Technological systems based on biofilm, to which rotating biological contactors (RBCs) belong, are regarded as a promising technology for treating harmful wastewater. The advantages of such systems are higher biomass concentration, small size, and relatively high efficacy (Cortez et al. 2008; Duque et al. 2014). As such, it provides an excellent opportunity to study numerous bacterial groups present in biofilm communities (Ciesielski et al. 2010). Although there are studies showing the composition of microbial communities in the biofilm of RBC, there is a lack of detailed information about microorganisms responsible for coke wastewater treatment and their community shift while feeding medium change.

Therefore, the main goal of this work was to examine the structure of microbial community in RBC biofilm during coke wastewater treatment and to investigate the possible shift caused by the feeding medium change from synthetic to real coke wastewater. Total bacterial community description was performed using high-throughput next-generation sequencing (NGS) method in order to present a total picture of the community shift.

Materials and methods

Experiment settings and biofilm sampling

The experiment was performed in the laboratory scale rotating biological contactor (Fig. 1). The RBC consisted of three chambers with 12 disks (a group of four per chamber). The disk diameter and total disk surface were equal to 0.225 m and 2.61 m2, respectively. The immersion of disks was around 41% and the working volume of RBC was 0.014 m3. To prevent algal growth and maintaining a stable temperature, the RBC unit was covered by polystyrene foam. The temperature during the experiment was kept at an average level of 20.2 ± 2.2 °C. The pH in the inflow did not exceed 8.3 throughout the course of the experiment.
Fig. 1

The scheme of rotating biological contactor used in the study (Cema et al. 2016)

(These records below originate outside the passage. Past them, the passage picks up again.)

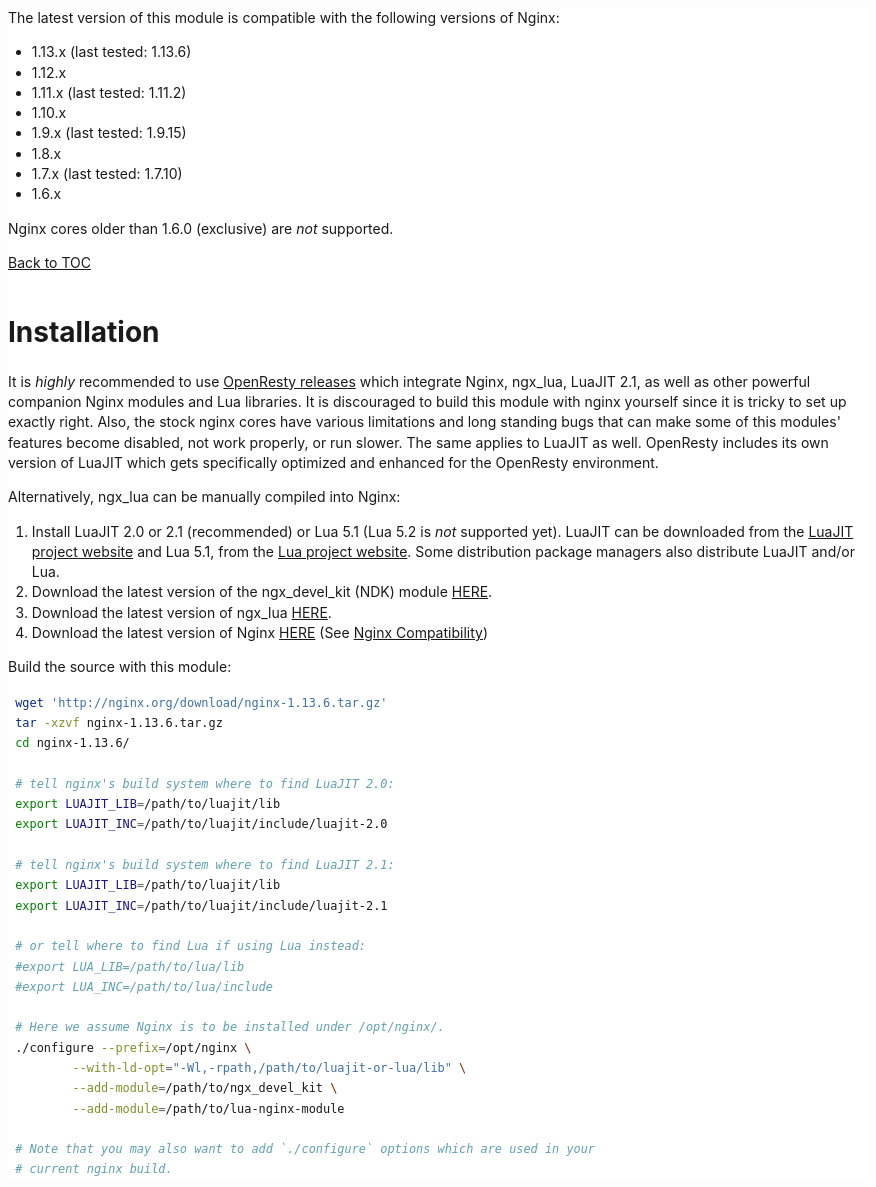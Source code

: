 The latest version of this module is compatible with the following versions of Nginx:

- 1.13.x (last tested: 1.13.6)
- 1.12.x
- 1.11.x (last tested: 1.11.2)
- 1.10.x
- 1.9.x (last tested: 1.9.15)
- 1.8.x
- 1.7.x (last tested: 1.7.10)
- 1.6.x

Nginx cores older than 1.6.0 (exclusive) are *not* supported.

[Back to TOC](https://github.com/openresty/lua-nginx-module/blob/master/README.markdown#table-of-contents)

# Installation

It is *highly* recommended to use [OpenResty releases](http://openresty.org/) which integrate Nginx, ngx_lua, LuaJIT 2.1, as well as other powerful companion Nginx modules and Lua libraries. It is discouraged to build this module with nginx yourself since it is tricky to set up exactly right. Also, the stock nginx cores have various limitations and long standing bugs that can make some of this modules' features become disabled, not work properly, or run slower. The same applies to LuaJIT as well. OpenResty includes its own version of LuaJIT which gets specifically optimized and enhanced for the OpenResty environment.

Alternatively, ngx_lua can be manually compiled into Nginx:

1. Install LuaJIT 2.0 or 2.1 (recommended) or Lua 5.1 (Lua 5.2 is *not* supported yet). LuaJIT can be downloaded from the [LuaJIT project website](http://luajit.org/download.html) and Lua 5.1, from the [Lua project website](http://www.lua.org/). Some distribution package managers also distribute LuaJIT and/or Lua.
2. Download the latest version of the ngx_devel_kit (NDK) module [HERE](https://github.com/simplresty/ngx_devel_kit/tags).
3. Download the latest version of ngx_lua [HERE](https://github.com/openresty/lua-nginx-module/tags).
4. Download the latest version of Nginx [HERE](http://nginx.org/) (See [Nginx Compatibility](https://github.com/openresty/lua-nginx-module/blob/master/README.markdown#nginx-compatibility))

Build the source with this module:

```bash
 wget 'http://nginx.org/download/nginx-1.13.6.tar.gz'
 tar -xzvf nginx-1.13.6.tar.gz
 cd nginx-1.13.6/

 # tell nginx's build system where to find LuaJIT 2.0:
 export LUAJIT_LIB=/path/to/luajit/lib
 export LUAJIT_INC=/path/to/luajit/include/luajit-2.0

 # tell nginx's build system where to find LuaJIT 2.1:
 export LUAJIT_LIB=/path/to/luajit/lib
 export LUAJIT_INC=/path/to/luajit/include/luajit-2.1

 # or tell where to find Lua if using Lua instead:
 #export LUA_LIB=/path/to/lua/lib
 #export LUA_INC=/path/to/lua/include

 # Here we assume Nginx is to be installed under /opt/nginx/.
 ./configure --prefix=/opt/nginx \
         --with-ld-opt="-Wl,-rpath,/path/to/luajit-or-lua/lib" \
         --add-module=/path/to/ngx_devel_kit \
         --add-module=/path/to/lua-nginx-module

 # Note that you may also want to add `./configure` options which are used in your
 # current nginx build.
```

The experiment was operated for 823 days and divided into two periods. In the first experimental period, the RBC was fed with artificial coke wastewater for 719 days (days 0–719). The second experimental period involved treating the RBC with real coke wastewater from “Jadwiga” coke plant in Zabrze (Southern, Poland) for 104 days (days 719–823). A more detailed description of the experimental system, together with the composition of synthetic and real coke wastewaters used for the experiments, is described elsewhere (Cema et al. 2016).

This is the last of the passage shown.